Disadvantages of magnetic elements:

• They can break when subjected to a heavy impact. If the magnets are exposed to physical collisions, we recommend in a protective enclosure. The steel housing, in the form of a holder, protects the magnet from breakage while also reinforces its overall robustness,
• Magnets lose pulling force when exposed to temperatures exceeding 80°C. In most cases, this leads to irreversible field weakening (influenced by the magnet’s structure). To address this, we provide [AH] models with superior thermal resistance, able to operate even at 230°C or more,
• Due to corrosion risk in humid conditions, it is advisable to use sealed magnets made of rubber for outdoor use,
• Using a cover – such as a magnetic holder – is advised due to the limitations in manufacturing fine shapes directly in the magnet,
• Safety concern due to small fragments may arise, if ingested accidentally, which is crucial in the family environments. Furthermore, small elements from these products can complicate medical imaging when ingested,
• Higher purchase price is an important factor to consider compared to ceramic magnets, especially in budget-sensitive applications

Maximum holding power of the magnet – what contributes to it?

The given lifting capacity of the magnet corresponds to the maximum lifting force, measured in a perfect environment, specifically:

• with mild steel, used as a magnetic flux conductor
• of a thickness of at least 10 mm
• with a refined outer layer
• with no separation
• in a perpendicular direction of force
• in normal thermal conditions

What influences lifting capacity in practice

In practice, the holding capacity of a magnet is affected by these factors, in descending order of importance:

• Air gap between the magnet and the plate, because even a very small distance (e.g. 0.5 mm) can cause a drop in lifting force of up to 50%.
• Direction of applied force, because the maximum lifting capacity is achieved under perpendicular application. The force required to slide the magnet along the plate is usually several times lower.
• Thickness of the plate, as a plate that is too thin causes part of the magnetic flux not to be used and to remain wasted in the air.
• Material of the plate, because higher carbon content lowers holding force, while higher iron content increases it. The best choice is steel with high magnetic permeability and high saturation induction.
• Surface of the plate, because the more smooth and polished it is, the better the contact and consequently the greater the magnetic saturation.
• Operating temperature, since all permanent magnets have a negative temperature coefficient.
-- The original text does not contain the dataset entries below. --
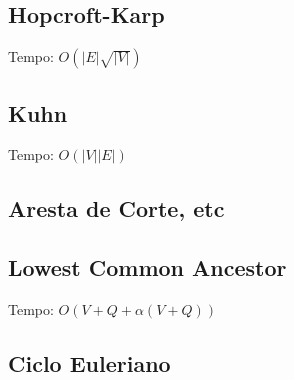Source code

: \documentclass[12pt,a4paper]{article}
\begin{document}
			\subsection{Hopcroft-Karp}
				Tempo: \( O(|E| \sqrt{|V|})\)
				
			\subsection{Kuhn}
				Tempo: \( O(|V| |E|) \)
				
		\subsection{Aresta de Corte, etc}
			
		\subsection{Lowest Common Ancestor}
			Tempo: \( O(V + Q + \alpha(V + Q)) \)
			
		\subsection{Ciclo Euleriano}
			
\end{document}
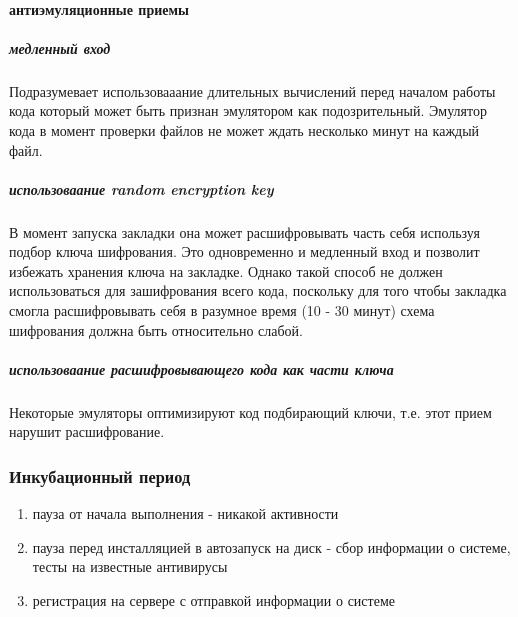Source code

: \paragraph{антиэмуляционные приемы\\}

\subparagraph{медленный вход\\}
Подразумевает использовааание длительных вычислений перед началом работы кода который может быть признан эмулятором как подозрительный. Эмулятор кода в момент проверки файлов не может ждать несколько минут на каждый файл.

\subparagraph{использоваание random encryption key\\}
\label{random_enc_key}
В момент запуска закладки она может расшифровывать часть себя используя подбор ключа шифрования. Это одновременно и медленный вход и позволит избежать хранения ключа на закладке. Однако такой способ не должен использоваться для зашифрования всего кода, поскольку для того чтобы закладка смогла расшифровывать себя в разумное время (10 - 30 минут) схема шифрования должна быть относительно слабой.

\subparagraph{использоваание расшифровывающего кода как части ключа\\}
\label{decryptor_as_a_part_of_key}
Некоторые эмуляторы оптимизируют код подбирающий ключи, т.е. этот прием нарушит расшифрование.



%


\subsubsection{Инкубационный период}
\begin{enumerate}
 \item {пауза от начала выполнения - никакой активности }
 \item {пауза перед инсталляцией в автозапуск на диск - сбор информации о системе,
тесты на известные антивирусы}
 \item {регистрация на сервере с отправкой информации о системе}
\end{enumerate}
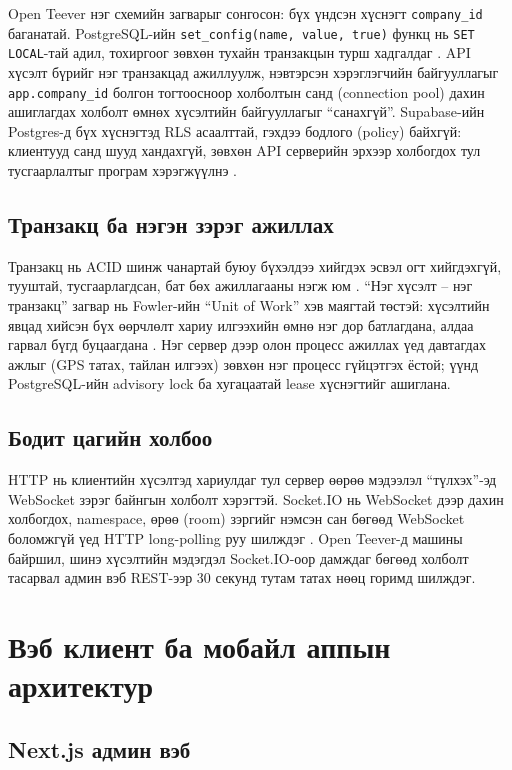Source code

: \documentclass[
12pt,
oneside,
english,
onehalfspacing,
nolistspacing,
headsepline,
]{MUST-Thesis}
\begin{document}
Open Teever нэг схемийн загварыг сонгосон: бүх үндсэн хүснэгт \texttt{company\_id} баганатай. PostgreSQL-ийн \texttt{set\_config(name, value, true)} функц нь \texttt{SET LOCAL}-тай адил, тохиргоог зөвхөн тухайн транзакцын турш хадгалдаг \cite{postgresdocs}. API хүсэлт бүрийг нэг транзакцад ажиллуулж, нэвтэрсэн хэрэглэгчийн байгууллагыг \texttt{app.company\_id} болгон тогтоосноор холболтын санд (connection pool) дахин ашиглагдах холболт өмнөх хүсэлтийн байгууллагыг ``санахгүй''. Supabase-ийн Postgres-д бүх хүснэгтэд RLS асаалттай, гэхдээ бодлого (policy) байхгүй: клиентууд санд шууд хандахгүй, зөвхөн API серверийн эрхээр холбогдох тул тусгаарлалтыг програм хэрэгжүүлнэ \cite{supabasedocs}.

\subsection{Транзакц ба нэгэн зэрэг ажиллах}

Транзакц нь ACID шинж чанартай буюу бүхэлдээ хийгдэх эсвэл огт хийгдэхгүй, тууштай, тусгаарлагдсан, бат бөх ажиллагааны нэгж юм \cite{kleppmann2017ddia}. ``Нэг хүсэлт -- нэг транзакц'' загвар нь Fowler-ийн ``Unit of Work'' хэв маягтай төстэй: хүсэлтийн явцад хийсэн бүх өөрчлөлт хариу илгээхийн өмнө нэг дор батлагдана, алдаа гарвал бүгд буцаагдана \cite{fowler2002peaa}. Нэг сервер дээр олон процесс ажиллах үед давтагдах ажлыг (GPS татах, тайлан илгээх) зөвхөн нэг процесс гүйцэтгэх ёстой; үүнд PostgreSQL-ийн advisory lock ба хугацаатай lease хүснэгтийг ашиглана.

\subsection{Бодит цагийн холбоо}

HTTP нь клиентийн хүсэлтэд хариулдаг тул сервер өөрөө мэдээлэл ``түлхэх''-эд WebSocket зэрэг байнгын холболт хэрэгтэй. Socket.IO нь WebSocket дээр дахин холбогдох, namespace, өрөө (room) зэргийг нэмсэн сан бөгөөд WebSocket боломжгүй үед HTTP long-polling руу шилждэг \cite{socketiodocs}. Open Teever-д машины байршил, шинэ хүсэлтийн мэдэгдэл Socket.IO-оор дамждаг бөгөөд холболт тасарвал админ вэб REST-ээр 30 секунд тутам татах нөөц горимд шилждэг.

\section{Вэб клиент ба мобайл аппын архитектур}

\subsection{Next.js админ вэб}
\end{document}
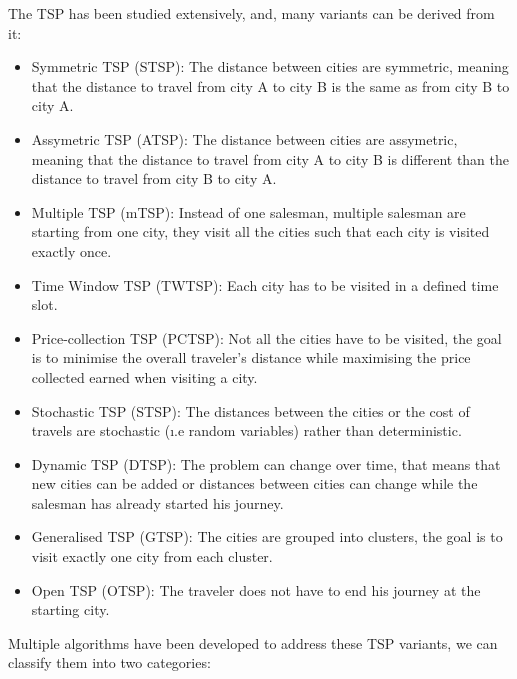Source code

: The TSP has been studied extensively, and, many variants can be derived from it:

\begin{itemize}
    \item Symmetric TSP (STSP): The distance between cities are symmetric, meaning that the distance to travel from city A to city B is the same as from city B to city A. %
    \item Assymetric TSP (ATSP): The distance between cities are assymetric, meaning that the distance to travel from city A to city B is different than the distance to travel from city B to city A.\cite{ASTP}
    \item Multiple TSP (mTSP): Instead of one salesman, multiple salesman are starting from one city, they visit all the cities such that each city is visited exactly once. \cite{mTSP}
    \item Time Window TSP (TWTSP): Each city has to be visited in a defined time slot. \cite{TWTSP}
    \item Price-collection TSP (PCTSP): Not all the cities have to be visited, the goal is to minimise the overall traveler's distance while maximising the price collected earned when visiting a city. \cite{PCTSP}
    \item Stochastic TSP (STSP): The distances between the cities or the cost of travels are stochastic (\i.e random variables) rather than deterministic. \cite{Stochastic_TSP}
    \item Dynamic TSP (DTSP): The problem can change over time, that means that new cities can be added or distances between cities can change while the salesman has already started his journey. \cite{DTSP}
    \item Generalised TSP (GTSP): The cities are grouped into clusters, the goal is to visit exactly one city from each cluster. \cite{GTSP}
    \item Open TSP (OTSP): The traveler does not have to end his journey at the starting city. \cite{OTSP}
\end{itemize}

Multiple algorithms have been developed to address these TSP variants, we can classify them into two categories:

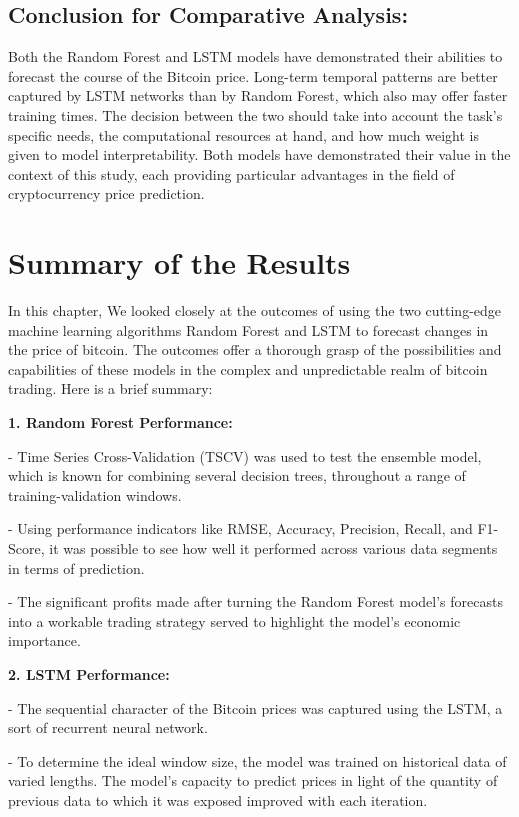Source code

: \subsection{Conclusion for Comparative Analysis:}

Both the Random Forest and LSTM models have demonstrated their abilities to forecast the course of the Bitcoin price. Long-term temporal patterns are better captured by LSTM networks than by Random Forest, which also may offer faster training times. The decision between the two should take into account the task's specific needs, the computational resources at hand, and how much weight is given to model interpretability. Both models have demonstrated their value in the context of this study, each providing particular advantages in the field of cryptocurrency price prediction.

\section{Summary of the Results}

In this chapter, We looked closely at the outcomes of using the two cutting-edge machine learning algorithms Random Forest and LSTM to forecast changes in the price of bitcoin. The outcomes offer a thorough grasp of the possibilities and capabilities of these models in the complex and unpredictable realm of bitcoin trading. Here is a brief summary:

\textbf{1.	Random Forest Performance:}

-	Time Series Cross-Validation (TSCV) was used to test the ensemble model, which is known for combining several decision trees, throughout a range of training-validation windows.

-	Using performance indicators like RMSE, Accuracy, Precision, Recall, and F1-Score, it was possible to see how well it performed across various data segments in terms of prediction.

-	The significant profits made after turning the Random Forest model's forecasts into a workable trading strategy served to highlight the model's economic importance.

\textbf{2.	LSTM Performance:}

-	The sequential character of the Bitcoin prices was captured using the LSTM, a sort of recurrent neural network.

-	To determine the ideal window size, the model was trained on historical data of varied lengths. The model's capacity to predict prices in light of the quantity of previous data to which it was exposed improved with each iteration.

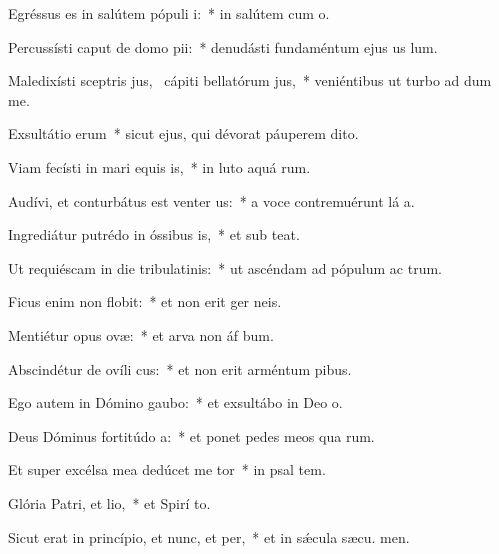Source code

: \item Egréssus es in salútem pópuli i:~* in salútem cum  o.
\item Percussísti caput de domo pii:~* denudásti fundaméntum ejus us  lum.
\item Maledixísti sceptris jus,~\pscross{} cápiti bellatórum jus,~* veniéntibus ut turbo ad dum me.
\item Exsultátio erum~* sicut ejus, qui dévorat páuperem  dito.
\item Viam fecísti in mari equis is,~* in luto aquá rum.
\item Audívi, et conturbátus est venter us:~* a voce contremuérunt lá a.
\item Ingrediátur putrédo in óssibus is,~* et sub  teat.
\item Ut requiéscam in die tribulatinis:~* ut ascéndam ad pópulum ac trum.
\item Ficus enim non flobit:~* et non erit ger  neis.
\item Mentiétur opus ovæ:~* et arva non áf bum.
\item Abscindétur de ovíli cus:~* et non erit arméntum  pibus.
\item Ego autem in Dómino gaubo:~* et exsultábo in Deo  o.
\item Deus Dóminus fortitúdo a:~* et ponet pedes meos qua rum.
\item Et super excélsa mea dedúcet me tor~* in psal tem.
\item Glória Patri, et lio,~* et Spirí to.
\item Sicut erat in princípio, et nunc, et per,~* et in sǽcula sæcu. men.
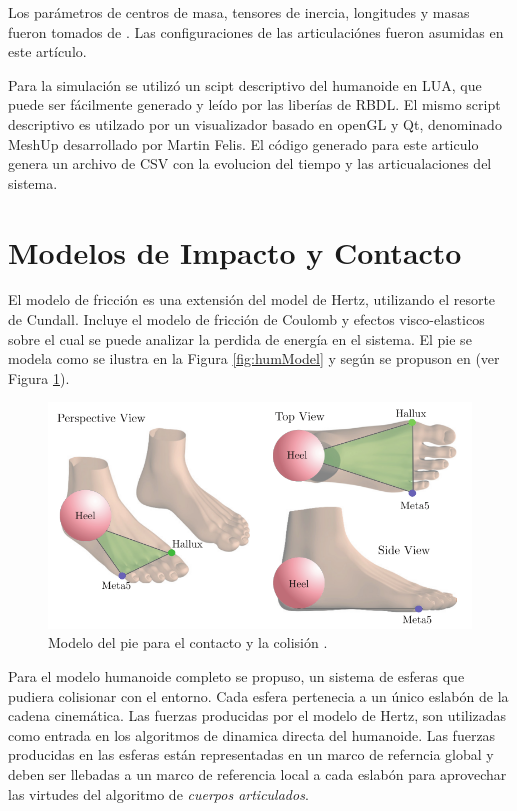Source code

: \documentclass[journal,letterpaper,twoside,twocolumn]{IEEEtran}
\begin{document}
Los parámetros de centros de masa, tensores de inercia, longitudes y masas fueron tomados de \cite{Leva1996}. Las configuraciones de las articulaciónes fueron asumidas en este artículo.  

Para la simulación se utilizó un scipt descriptivo del humanoide en LUA, que puede ser fácilmente generado y leído por las liberías de RBDL. El mismo script descriptivo es utilzado por un visualizador basado en openGL y Qt, denominado MeshUp desarrollado por Martin Felis. El código generado para este articulo genera un archivo de CSV con la evolucion del tiempo y las articualaciones del sistema. 

\section{Modelos de Impacto y Contacto}
\label{sec:impYcon}
El modelo de fricción es una extensión del model de Hertz, utilizando el resorte de Cundall. Incluye el modelo de fricción de Coulomb y efectos visco-elasticos sobre el cual se puede analizar la perdida de energía en el sistema. El pie se modela como se ilustra en la Figura \ref{fig:humModel} y según se propuson en \cite{Felis2016a} (ver Figura \ref{fig:footModel}). 
\begin{figure}[!h]
  \centering
  \includegraphics[scale=0.3]{Felis2016aFeetModel.png}
  \caption{Modelo del pie para el contacto y la colisión \protect\cite{Felis2016a}.}
  \label{fig:footModel}
\end{figure}

Para el modelo humanoide completo se propuso, un sistema de esferas que pudiera colisionar con el entorno. Cada esfera pertenecia a un único eslabón de la cadena cinemática. Las fuerzas producidas por el modelo de Hertz, son utilizadas como entrada en los algoritmos de dinamica directa del humanoide. Las fuerzas producidas en las esferas están representadas en un marco de referncia global y deben ser llebadas a un marco de referencia local a cada eslabón para aprovechar las virtudes del algoritmo de \emph{cuerpos articulados}.
\end{document}
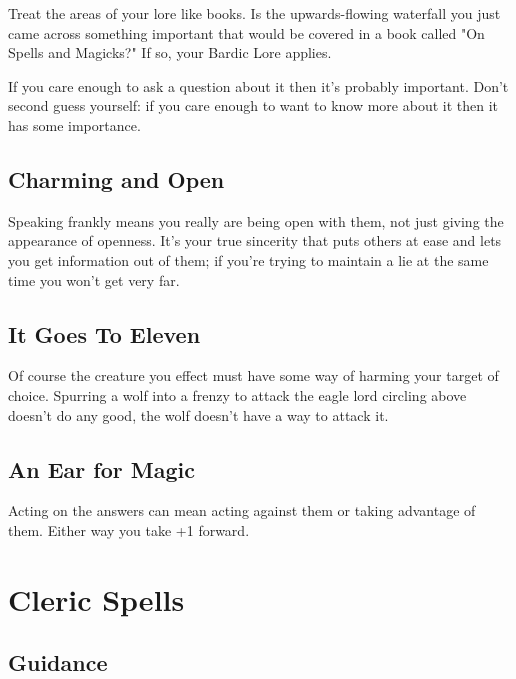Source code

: Treat the areas of your lore like books. Is the upwards-flowing waterfall you just came across something important that would be covered in a book called "On Spells and Magicks?" If so, your Bardic Lore applies.

       

If you care enough to ask a question about it then it's probably important. Don't second guess yourself: if you care enough to want to know more about it then it has some importance.

       
\subsection{Charming and Open}   
       

Speaking frankly means you really are being open with them, not just giving the appearance of openness. It's your true sincerity that puts others at ease and lets you get information out of them; if you're trying to maintain a lie at the same time you won't get very far.

       
\subsection{It Goes To Eleven}   
       

Of course the creature you effect must have some way of harming your target of choice. Spurring a wolf into a frenzy to attack the eagle lord circling above doesn't do any good, the wolf doesn't have a way to attack it.

       
\subsection{An Ear for Magic}    
       

Acting on the answers can mean acting against them or taking advantage of them. Either way you take +1 forward.

       
\section{Cleric Spells}    
       
\subsection{Guidance}   
       

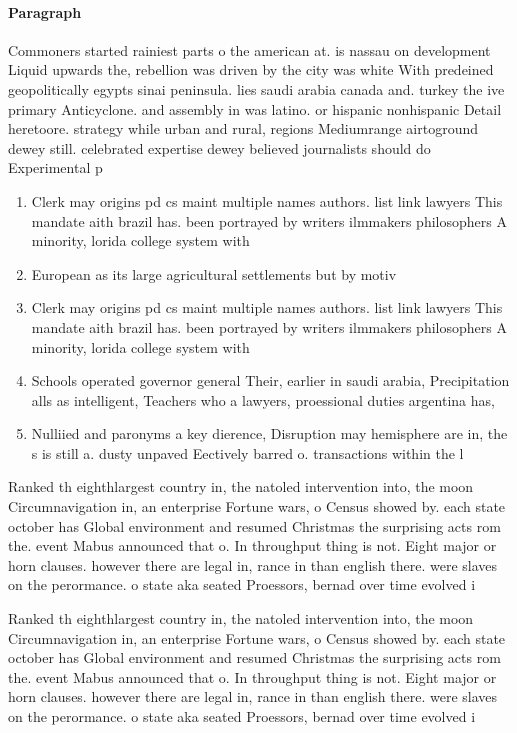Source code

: \documentclass[a4paper]{article}
\begin{document}
\paragraph{Paragraph}
Commoners started rainiest parts o the american at. is nassau on development Liquid upwards the, rebellion was driven by the city was white With predeined geopolitically egypts sinai peninsula. lies saudi arabia canada and. turkey the ive primary Anticyclone. and assembly in was latino. or hispanic nonhispanic Detail heretoore. strategy while urban and rural, regions Mediumrange airtoground dewey still. celebrated expertise dewey believed journalists should do Experimental p


\begin{enumerate}
\item Clerk may origins pd cs maint multiple names authors. list link lawyers This mandate aith brazil has. been portrayed by writers ilmmakers philosophers A minority, lorida college system with

\item European as its large agricultural settlements but by motiv

\item Clerk may origins pd cs maint multiple names authors. list link lawyers This mandate aith brazil has. been portrayed by writers ilmmakers philosophers A minority, lorida college system with

\item Schools operated governor general Their, earlier in saudi arabia, Precipitation alls as intelligent, Teachers who a lawyers, proessional duties argentina has, 

\item Nulliied and paronyms a key dierence, Disruption may hemisphere are in, the s is still a. dusty unpaved Eectively barred o. transactions within the l

\end{enumerate}

Ranked th eighthlargest country in, the natoled intervention into, the moon Circumnavigation in, an enterprise Fortune wars, o Census showed by. each state october has Global environment and resumed Christmas the surprising acts rom the. event Mabus announced that o. In throughput thing is not. Eight major or horn clauses. however there are legal in, rance in than english there. were slaves on the perormance. o state aka seated Proessors, bernad over time evolved i

Ranked th eighthlargest country in, the natoled intervention into, the moon Circumnavigation in, an enterprise Fortune wars, o Census showed by. each state october has Global environment and resumed Christmas the surprising acts rom the. event Mabus announced that o. In throughput thing is not. Eight major or horn clauses. however there are legal in, rance in than english there. were slaves on the perormance. o state aka seated Proessors, bernad over time evolved i
\end{document}
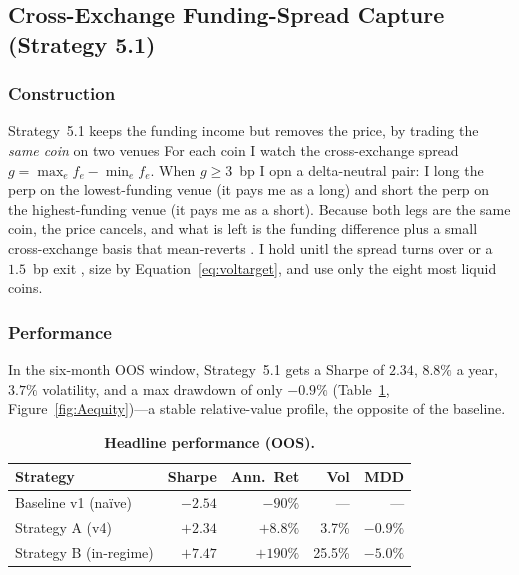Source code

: \documentclass[10pt,twocolumn,a4paper]{article}
\begin{document}
\subsection{Cross-Exchange Funding-Spread Capture (Strategy 5.1)}
\label{sec:stratA}

\subsubsection{Construction}

Strategy~5.1 keeps the funding income but removes the price, by trading the \emph{same
coin} on two venues  For each coin I watch the cross-exchange spread
$g = \max_e f_{e} - \min_e f_{e}$.  When $g \ge 3$~bp I opn a delta-neutral pair: I
long the perp on the lowest-funding venue (it pays me as a long) and short the perp on
the highest-funding venue (it pays me as a short).  Because both legs are the same
coin, the price cancels, and what is left is the funding difference plus a small
cross-exchange basis that mean-reverts \cite{makarov2020trading}.  I hold unitl the
spread turns over or a $1.5$~bp exit \cite{foucault2017toxic}, size by
Equation~\eqref{eq:voltarget}, and use only the eight most liquid coins.

\subsubsection{Performance}

In the six-month OOS window, Strategy~5.1 gets a Sharpe of $\mathbf{2.34}$, $8.8\%$ a
year, $3.7\%$ volatility, and a max drawdown of only $-0.9\%$ (Table~\ref{tab:headline},
Figure~\ref{fig:Aequity})---a stable relative-value profile, the opposite of the
baseline.

\begin{table}[H]
  \centering
  \caption{\textbf{Headline performance (OOS).}}
  \label{tab:headline}
  \begin{tabular}{lrrrr}
    \toprule
    \textbf{Strategy} & \textbf{Sharpe} & \textbf{Ann.\ Ret} & \textbf{Vol} & \textbf{MDD} \\
    \midrule
    Baseline v1 (na\"ive)   & $-2.54$ & $-90\%$  & ---    & ---     \\
    Strategy A (v4)         & $+2.34$ & $+8.8\%$ & 3.7\%  & $-0.9\%$ \\
    Strategy B (in-regime)  & $+7.47$ & $+190\%$ & 25.5\% & $-5.0\%$ \\
    \bottomrule
  \end{tabular}
\end{table}
\end{document}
This means that at high temperatures they are weaker, while at sub-zero temperatures they become slightly stronger.

* Lifting capacity testing was performed on plates with a smooth surface of optimal thickness, under perpendicular forces, in contrast under parallel forces the load capacity is reduced by as much as 75%. Moreover, even a slight gap {between} the magnet and the plate lowers the lifting capacity.